Jupyterlab - Extension: Referencing the notebook that spawned a Widget

Hi Guys!

I want to program an JL extension for my Bachelor´s Thesis and started to dig into the topic over the last week and found the topic to be quite hard to systematically address. Some of the important samples for me in the extension-samples also can be built and installed but dont show a panel (kernel-messaging & kernel-output). So I am a bit on shaky footing in my trial and error learning.

To my specific questions I currently have:
I use a button I found on ajbozarth´s talk:

export class ButtonExtension implements DocumentRegistry.IWidgetExtension<NotebookPanel, INotebookModel> {

  createNew(panel: NotebookPanel, context: DocumentRegistry.IContext<INotebookModel>): IDisposable {
    // Create the toolbar button
    let mybutton = new ToolbarButton({
        label: 'Start Parameter Set&Track',
        onClick: async () => {
            const content = new MyWidget();
            const widget = new MainAreaWidget({ content });
            widget.id = 'Paramater Set&Track';
            widget.title.label = 'Paramater Set&Track';
            widget.title.closable = true;

            // added by me
            context.addSibling(widget);
        }
    });

    // Add the toolbar button to the notebook toolbar
    panel.toolbar.insertItem(10, 'mybutton', mybutton);

    // The ToolbarButton class implements `IDisposable`, so the
    // button *is* the extension for the purposes of this method.
    return mybutton;
  }
}

And in my activate-function I add it to the toolbar of a notebook with:

const plugin: JupyterFrontEndPlugin<void> = {
  id: 'ParameterTracker:plugin',
  autoStart: true,
  requires: [],
  activate: activate
};

function activate(app: JupyterFrontEnd) : void {
  app.docRegistry.addWidgetExtension('Notebook', new ButtonExtension());
}

This works as intended but now I am a bit stuck:

  • When I press the toolbar button, I want the new Panel to show up(as it does now) and I want to be able to access the cells/kernel from the notebook that spawned the Panel. How do I get a handle on those things? My idea was to implement it in the notebook toolbar, so the panel “knows where it came from” and leaves no ambiguity for the user.
  • I use the “context.addSibling()” to bring up the new Panel due to not knowing any better. Is this acceptable?
  • How can I avoid that more than one Panel gets spawned from the same notebook?

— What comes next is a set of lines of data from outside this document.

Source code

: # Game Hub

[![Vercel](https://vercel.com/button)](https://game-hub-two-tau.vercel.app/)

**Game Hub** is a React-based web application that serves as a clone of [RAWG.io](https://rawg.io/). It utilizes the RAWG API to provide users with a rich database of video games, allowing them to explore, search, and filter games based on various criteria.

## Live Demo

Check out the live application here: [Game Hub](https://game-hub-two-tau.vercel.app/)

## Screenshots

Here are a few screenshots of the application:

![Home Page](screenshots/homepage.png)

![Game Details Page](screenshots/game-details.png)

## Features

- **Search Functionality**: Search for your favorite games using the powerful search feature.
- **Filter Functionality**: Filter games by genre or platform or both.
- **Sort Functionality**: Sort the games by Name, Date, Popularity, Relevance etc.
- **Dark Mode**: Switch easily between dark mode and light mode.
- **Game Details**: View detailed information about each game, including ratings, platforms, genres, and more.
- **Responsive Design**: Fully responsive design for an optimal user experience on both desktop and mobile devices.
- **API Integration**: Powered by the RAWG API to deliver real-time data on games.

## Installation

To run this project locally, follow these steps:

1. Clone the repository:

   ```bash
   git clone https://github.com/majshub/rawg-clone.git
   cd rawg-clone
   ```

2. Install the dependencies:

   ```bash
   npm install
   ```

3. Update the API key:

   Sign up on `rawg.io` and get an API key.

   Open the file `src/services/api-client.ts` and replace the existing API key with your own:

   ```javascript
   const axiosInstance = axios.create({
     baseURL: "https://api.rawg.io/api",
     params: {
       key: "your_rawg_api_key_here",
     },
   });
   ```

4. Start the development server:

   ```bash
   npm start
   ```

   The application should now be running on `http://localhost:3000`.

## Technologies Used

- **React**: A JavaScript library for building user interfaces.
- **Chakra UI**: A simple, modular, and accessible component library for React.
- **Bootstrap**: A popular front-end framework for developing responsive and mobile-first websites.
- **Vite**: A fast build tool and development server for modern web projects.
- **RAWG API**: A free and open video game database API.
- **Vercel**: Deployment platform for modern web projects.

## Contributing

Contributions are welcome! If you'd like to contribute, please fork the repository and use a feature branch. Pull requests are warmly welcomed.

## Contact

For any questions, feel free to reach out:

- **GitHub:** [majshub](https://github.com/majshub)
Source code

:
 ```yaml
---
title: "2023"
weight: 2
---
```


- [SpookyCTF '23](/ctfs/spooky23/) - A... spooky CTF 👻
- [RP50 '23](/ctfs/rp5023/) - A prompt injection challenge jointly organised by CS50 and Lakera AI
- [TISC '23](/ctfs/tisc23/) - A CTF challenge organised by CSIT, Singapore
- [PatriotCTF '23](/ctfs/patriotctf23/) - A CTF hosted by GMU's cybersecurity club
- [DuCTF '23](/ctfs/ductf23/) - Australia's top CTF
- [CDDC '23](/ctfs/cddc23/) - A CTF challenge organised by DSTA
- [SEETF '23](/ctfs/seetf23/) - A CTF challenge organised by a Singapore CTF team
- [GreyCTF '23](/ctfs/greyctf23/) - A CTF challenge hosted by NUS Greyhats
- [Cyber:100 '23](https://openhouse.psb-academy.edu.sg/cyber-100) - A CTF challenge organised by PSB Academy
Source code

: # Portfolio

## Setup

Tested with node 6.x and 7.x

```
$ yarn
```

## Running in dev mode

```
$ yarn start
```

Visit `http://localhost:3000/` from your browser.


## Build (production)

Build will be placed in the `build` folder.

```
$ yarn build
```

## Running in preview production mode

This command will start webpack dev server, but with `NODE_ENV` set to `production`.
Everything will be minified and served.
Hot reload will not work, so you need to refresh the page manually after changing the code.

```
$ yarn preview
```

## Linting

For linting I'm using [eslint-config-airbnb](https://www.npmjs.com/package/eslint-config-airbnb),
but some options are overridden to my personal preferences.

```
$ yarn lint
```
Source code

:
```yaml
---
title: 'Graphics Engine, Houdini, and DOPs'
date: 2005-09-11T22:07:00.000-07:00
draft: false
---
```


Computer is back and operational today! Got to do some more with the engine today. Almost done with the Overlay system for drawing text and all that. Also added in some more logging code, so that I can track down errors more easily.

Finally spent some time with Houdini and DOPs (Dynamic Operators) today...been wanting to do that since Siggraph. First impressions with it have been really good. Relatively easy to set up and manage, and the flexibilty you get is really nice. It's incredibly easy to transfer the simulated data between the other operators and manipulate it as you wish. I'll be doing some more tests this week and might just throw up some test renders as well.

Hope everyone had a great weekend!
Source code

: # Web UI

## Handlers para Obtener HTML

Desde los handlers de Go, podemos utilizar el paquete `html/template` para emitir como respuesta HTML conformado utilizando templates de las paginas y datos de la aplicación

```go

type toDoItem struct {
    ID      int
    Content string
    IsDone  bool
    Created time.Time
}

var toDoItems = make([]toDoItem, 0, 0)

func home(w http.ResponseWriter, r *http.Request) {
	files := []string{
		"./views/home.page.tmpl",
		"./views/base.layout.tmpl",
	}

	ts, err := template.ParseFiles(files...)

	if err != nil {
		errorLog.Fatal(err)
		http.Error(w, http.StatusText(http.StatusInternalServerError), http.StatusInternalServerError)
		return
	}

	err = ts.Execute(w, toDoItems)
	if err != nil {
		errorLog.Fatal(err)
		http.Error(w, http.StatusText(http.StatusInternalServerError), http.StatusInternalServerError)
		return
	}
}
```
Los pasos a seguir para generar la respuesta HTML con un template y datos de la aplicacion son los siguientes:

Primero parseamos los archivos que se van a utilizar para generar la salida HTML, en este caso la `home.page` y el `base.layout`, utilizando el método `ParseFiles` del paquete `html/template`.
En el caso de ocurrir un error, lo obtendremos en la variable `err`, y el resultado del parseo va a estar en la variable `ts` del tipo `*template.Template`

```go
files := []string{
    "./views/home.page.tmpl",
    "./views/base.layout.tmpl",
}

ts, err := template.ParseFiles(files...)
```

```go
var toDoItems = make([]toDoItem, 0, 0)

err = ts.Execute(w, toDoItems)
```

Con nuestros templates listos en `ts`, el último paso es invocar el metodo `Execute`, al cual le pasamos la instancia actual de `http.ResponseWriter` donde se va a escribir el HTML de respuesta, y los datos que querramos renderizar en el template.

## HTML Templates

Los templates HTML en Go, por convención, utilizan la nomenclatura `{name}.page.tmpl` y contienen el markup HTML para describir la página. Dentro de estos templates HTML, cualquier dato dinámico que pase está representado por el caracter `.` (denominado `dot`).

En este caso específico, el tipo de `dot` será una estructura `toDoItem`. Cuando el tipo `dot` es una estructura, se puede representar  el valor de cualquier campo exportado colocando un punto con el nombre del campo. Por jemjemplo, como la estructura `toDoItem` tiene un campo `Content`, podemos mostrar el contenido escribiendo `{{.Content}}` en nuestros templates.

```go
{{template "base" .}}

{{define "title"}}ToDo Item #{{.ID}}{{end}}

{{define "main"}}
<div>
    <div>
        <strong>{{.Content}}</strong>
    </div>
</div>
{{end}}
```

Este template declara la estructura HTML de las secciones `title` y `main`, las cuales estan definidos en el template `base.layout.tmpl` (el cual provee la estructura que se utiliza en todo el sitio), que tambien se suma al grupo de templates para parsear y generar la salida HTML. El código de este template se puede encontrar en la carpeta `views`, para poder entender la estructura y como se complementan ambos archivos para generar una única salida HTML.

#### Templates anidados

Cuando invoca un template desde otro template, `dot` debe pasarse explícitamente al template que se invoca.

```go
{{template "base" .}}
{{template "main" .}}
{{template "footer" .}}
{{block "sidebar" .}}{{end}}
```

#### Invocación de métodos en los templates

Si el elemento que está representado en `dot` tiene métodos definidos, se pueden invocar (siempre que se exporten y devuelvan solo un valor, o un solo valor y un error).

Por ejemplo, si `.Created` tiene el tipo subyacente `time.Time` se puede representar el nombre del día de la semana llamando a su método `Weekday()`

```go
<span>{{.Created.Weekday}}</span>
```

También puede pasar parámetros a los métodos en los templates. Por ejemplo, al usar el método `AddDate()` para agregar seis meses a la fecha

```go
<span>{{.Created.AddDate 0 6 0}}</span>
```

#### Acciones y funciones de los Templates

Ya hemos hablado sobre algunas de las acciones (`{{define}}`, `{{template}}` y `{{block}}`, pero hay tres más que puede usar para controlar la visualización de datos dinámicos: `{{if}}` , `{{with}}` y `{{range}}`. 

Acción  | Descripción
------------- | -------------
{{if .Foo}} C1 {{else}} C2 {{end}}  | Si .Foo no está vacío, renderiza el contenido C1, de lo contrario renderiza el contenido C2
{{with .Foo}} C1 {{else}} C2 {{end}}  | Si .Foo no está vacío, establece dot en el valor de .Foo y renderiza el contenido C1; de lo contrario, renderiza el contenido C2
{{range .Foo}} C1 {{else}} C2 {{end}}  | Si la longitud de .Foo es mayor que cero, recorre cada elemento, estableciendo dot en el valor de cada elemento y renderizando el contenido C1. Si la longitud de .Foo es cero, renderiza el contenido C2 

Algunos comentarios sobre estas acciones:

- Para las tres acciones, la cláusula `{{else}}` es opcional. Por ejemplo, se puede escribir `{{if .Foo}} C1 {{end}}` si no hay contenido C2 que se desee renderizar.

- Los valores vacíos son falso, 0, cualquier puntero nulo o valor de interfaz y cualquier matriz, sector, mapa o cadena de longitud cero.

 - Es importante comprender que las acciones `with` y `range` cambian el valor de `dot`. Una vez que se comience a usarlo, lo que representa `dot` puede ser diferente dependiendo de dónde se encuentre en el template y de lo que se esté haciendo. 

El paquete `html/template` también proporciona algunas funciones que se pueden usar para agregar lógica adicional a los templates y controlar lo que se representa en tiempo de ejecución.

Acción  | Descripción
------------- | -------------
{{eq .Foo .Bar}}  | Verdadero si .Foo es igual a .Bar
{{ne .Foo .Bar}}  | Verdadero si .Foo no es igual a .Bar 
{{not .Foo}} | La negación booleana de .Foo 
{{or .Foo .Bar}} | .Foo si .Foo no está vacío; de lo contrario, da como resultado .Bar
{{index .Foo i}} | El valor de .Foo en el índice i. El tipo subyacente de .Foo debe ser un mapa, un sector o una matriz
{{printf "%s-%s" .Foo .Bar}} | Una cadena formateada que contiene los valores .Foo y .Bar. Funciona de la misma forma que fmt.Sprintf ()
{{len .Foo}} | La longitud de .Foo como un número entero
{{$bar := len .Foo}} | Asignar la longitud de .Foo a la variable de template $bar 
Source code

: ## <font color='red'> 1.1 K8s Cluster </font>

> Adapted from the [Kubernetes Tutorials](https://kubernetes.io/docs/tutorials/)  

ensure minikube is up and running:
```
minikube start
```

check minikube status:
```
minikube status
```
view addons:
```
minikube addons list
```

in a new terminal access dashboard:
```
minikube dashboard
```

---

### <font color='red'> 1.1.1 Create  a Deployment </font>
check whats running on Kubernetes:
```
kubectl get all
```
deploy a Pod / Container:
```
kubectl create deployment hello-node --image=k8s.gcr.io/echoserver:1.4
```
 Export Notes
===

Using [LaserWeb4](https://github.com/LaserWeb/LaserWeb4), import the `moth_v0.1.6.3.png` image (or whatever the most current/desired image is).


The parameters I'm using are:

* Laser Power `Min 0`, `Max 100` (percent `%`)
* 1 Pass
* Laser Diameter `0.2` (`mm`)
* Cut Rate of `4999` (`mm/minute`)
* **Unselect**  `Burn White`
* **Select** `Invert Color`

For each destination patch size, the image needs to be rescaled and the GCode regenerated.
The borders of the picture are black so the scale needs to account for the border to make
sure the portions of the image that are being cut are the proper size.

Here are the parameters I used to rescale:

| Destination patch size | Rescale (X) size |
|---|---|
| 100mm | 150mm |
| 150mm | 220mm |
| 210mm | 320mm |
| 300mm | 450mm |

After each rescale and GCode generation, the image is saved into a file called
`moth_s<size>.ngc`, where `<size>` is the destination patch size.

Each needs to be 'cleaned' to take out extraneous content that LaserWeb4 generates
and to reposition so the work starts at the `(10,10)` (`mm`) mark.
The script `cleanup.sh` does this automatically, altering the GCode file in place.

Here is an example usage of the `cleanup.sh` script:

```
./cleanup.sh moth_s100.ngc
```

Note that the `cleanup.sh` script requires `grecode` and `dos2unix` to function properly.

Ultimately, the idea is to provide an UI that allows us to interact (set code & execute code) with the one panel´s kernel that spawned the UI-Panel.

Sorry for the long post, but I am a bit hardstuck and appreciate any help.

Best Regards from Austria :slight_smile:
Martin

Just in case someone comes here with search - a possible solution I found for opening one Widget at max per notebook is using a stored value. I used metadata, but I am not sure this is the best way:

export class ButtonExtension implements DocumentRegistry.IWidgetExtension<NotebookPanel, INotebookModel> {
  createNew(panel: NotebookPanel, context: DocumentRegistry.IContext<INotebookModel>): IDisposable {
    // Create the toolbar button
    let mybutton = new ToolbarButton({
        label: 'Start Parameter Set&Track',
        onClick: async () => {
            const content = new MyWidget();
            const widget = new MainAreaWidget({ content });
            
            widget.id = 'Paramater Set&Track';
            widget.title.label = 'Paramater Set&Track';
            widget.title.closable = true;

            // One NotebookPanel can only spawn one ParameterTracker at max
            const flag = "trackerSpawned";
            widget.disposed.connect(()=>{
              context.model.metadata.set(flag, false)
            })
            if (!context.model.metadata.get(flag)){
              context.addSibling(widget);
              context.model.metadata.set(flag, true);
            }
        }
    });

    // Add the toolbar button to the notebook toolbar
    panel.toolbar.insertItem(10, 'mybutton', mybutton);

    // The ToolbarButton class implements `IDisposable`, so the
    // button *is* the extension for the purposes of this method.
    return mybutton;
  }
}

Also - why didnt I see this :smiley: - you can access the respective notebookcells easily with the “panel”. E.g. use your kernel with “panel.sessionContext.session?.kernel?.requestExecute(“1+2”)”.